Dataset excerpts
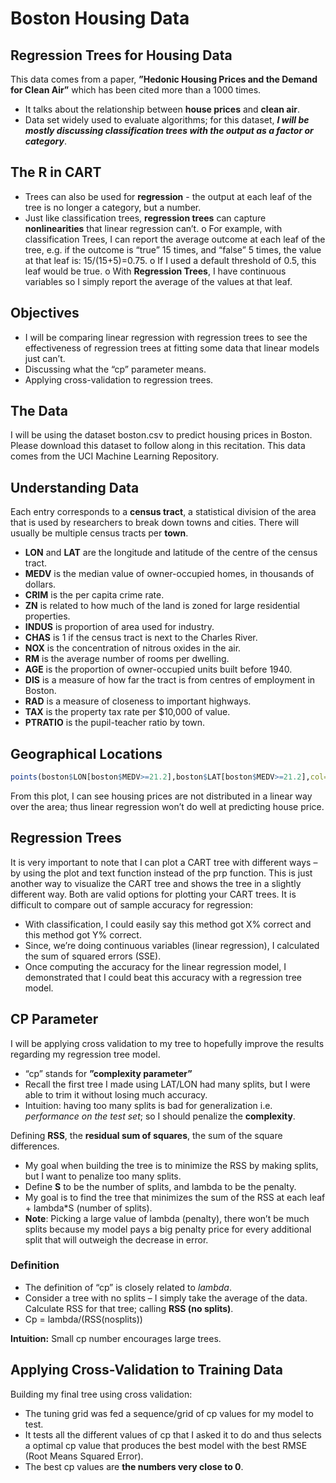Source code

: # Boston Housing Data
## Regression Trees for Housing Data
This data comes from a paper, **”Hedonic Housing Prices and the Demand for Clean Air”** which has been cited more than a 1000 times.
-	It talks about the relationship between **house prices** and **clean air**.
-	Data set widely used to evaluate algorithms; for this dataset, **_I will be mostly discussing classification trees with the output as a factor or category_**.
## The R in CART
-	Trees can also be used for **regression** - the output at each leaf of the tree is no longer a category, but a number. 
-	Just like classification trees, **regression trees** can capture **nonlinearities** that linear regression can’t. 
o	For example, with classification Trees, I can report the average outcome at each leaf of the tree, e.g. if the outcome is “true” 15 times, and “false” 5 times, the value at that leaf is: 15/(15+5)=0.75.
o	If I used a default threshold of 0.5, this leaf would be true. 
o	With **Regression Trees**, I have continuous variables so I simply report the average of the values at that leaf. 
## Objectives
-	I will be comparing linear regression with regression trees to see the effectiveness of regression trees at fitting some data that linear models just can’t. 
-	Discussing what the “cp” parameter means.
-	Applying cross-validation to regression trees. 

## The Data
I will be using the dataset boston.csv to predict housing prices in Boston. Please download this dataset to follow along in this recitation. This data comes from the UCI Machine Learning Repository.
## Understanding Data
Each entry corresponds to a **census tract**, a statistical division of the area that is used by researchers to break down towns and cities. 
There will usually be multiple census tracts per **town**. 
-	**LON** and **LAT** are the longitude and latitude of the centre of the census tract. 
-	**MEDV** is the median value of owner-occupied homes, in thousands of dollars. 
-	**CRIM** is the per capita crime rate. 
-	**ZN** is related to how much of the land is zoned for large residential properties. 
-	**INDUS** is proportion of area used for industry. 
-	**CHAS** is 1 if the census tract is next to the Charles River. 
-	**NOX** is the concentration of nitrous oxides in the air. 
-	**RM** is the average number of rooms per dwelling. 
-	**AGE** is the proportion of owner-occupied units built before 1940. 
-	**DIS** is a measure of how far the tract is from centres of employment in Boston. 
-	**RAD** is a measure of closeness to important highways. 
-	**TAX** is the property tax rate per $10,000 of value. 
-	**PTRATIO** is the pupil-teacher ratio by town. 

## Geographical Locations
```r
points(boston$LON[boston$MEDV>=21.2],boston$LAT[boston$MEDV>=21.2],col='red',pch=19)
```

From this plot, I can see housing prices are not distributed in a linear way over the area; thus linear regression won’t do well at predicting house price. 

## Regression Trees
It is very important to note that I can plot a CART tree with different ways – by using the plot and text function instead of the prp function. This is just another way to visualize the CART tree and shows the tree in a slightly different way. Both are valid options for plotting your CART trees. 
It is difficult to compare out of sample accuracy for regression: 
-	With classification, I could easily say this method got X% correct and this method got Y% correct. 
-	Since, we’re doing continuous variables (linear regression), I calculated the sum of squared errors (SSE). 
-	Once computing the accuracy for the linear regression model, I demonstrated that I could beat this accuracy with a regression tree model. 

## CP Parameter
I will be applying cross validation to my tree to hopefully improve the results regarding my regression tree model. 
-	“cp” stands for **”complexity parameter”**
-	Recall the first tree I made using LAT/LON had many splits, but I were able to trim it without losing much accuracy. 
-	Intuition: having too many splits is bad for generalization i.e. _performance on the test set_; so I should penalize the **complexity**. 

Defining **RSS**, the **residual sum of squares**, the sum of the square differences. 
-	My goal when building the tree is to minimize the RSS by making splits, but I want to penalize too many splits. 
-	Define **S** to be the number of splits, and lambda to be the penalty. 
-	My goal is to find the tree that minimizes the sum of the RSS at each leaf + lambda*S (number of splits). 
-	**Note**: Picking a large value of lambda (penalty), there won’t be much splits because my model pays a big penalty price for every additional split that will outweigh the decrease in error. 
### Definition
-	The definition of “cp” is closely related to _lambda_. 
-	Consider a tree with no splits – I simply take the average of the data. Calculate RSS for that tree; calling **RSS (no splits)**. 
-	Cp = lambda/(RSS(nosplits))

**Intuition:** Small cp number encourages large trees. 
## Applying Cross-Validation to Training Data
Building my final tree using cross validation:
-	The tuning grid was fed a sequence/grid of cp values for my model to test. 
-	It tests all the different values of cp that I asked it to do and thus selects a optimal cp value that produces the best model with the best RMSE (Root Means Squared Error). 
-	The best cp values are **the numbers very close to 0**.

INSTRUCTIONS FOR THE TASK :: From the first line of the records through the line containing "## The R in CART", please output exactly those lines and nothing more, leaving out the pictures.

ANSWER TO THE EXERCISE ::
Source code

: # Boston Housing Data
## Regression Trees for Housing Data
This data comes from a paper, **”Hedonic Housing Prices and the Demand for Clean Air”** which has been cited more than a 1000 times.
-	It talks about the relationship between **house prices** and **clean air**.
-	Data set widely used to evaluate algorithms; for this dataset, **_I will be mostly discussing classification trees with the output as a factor or category_**.
## The R in CART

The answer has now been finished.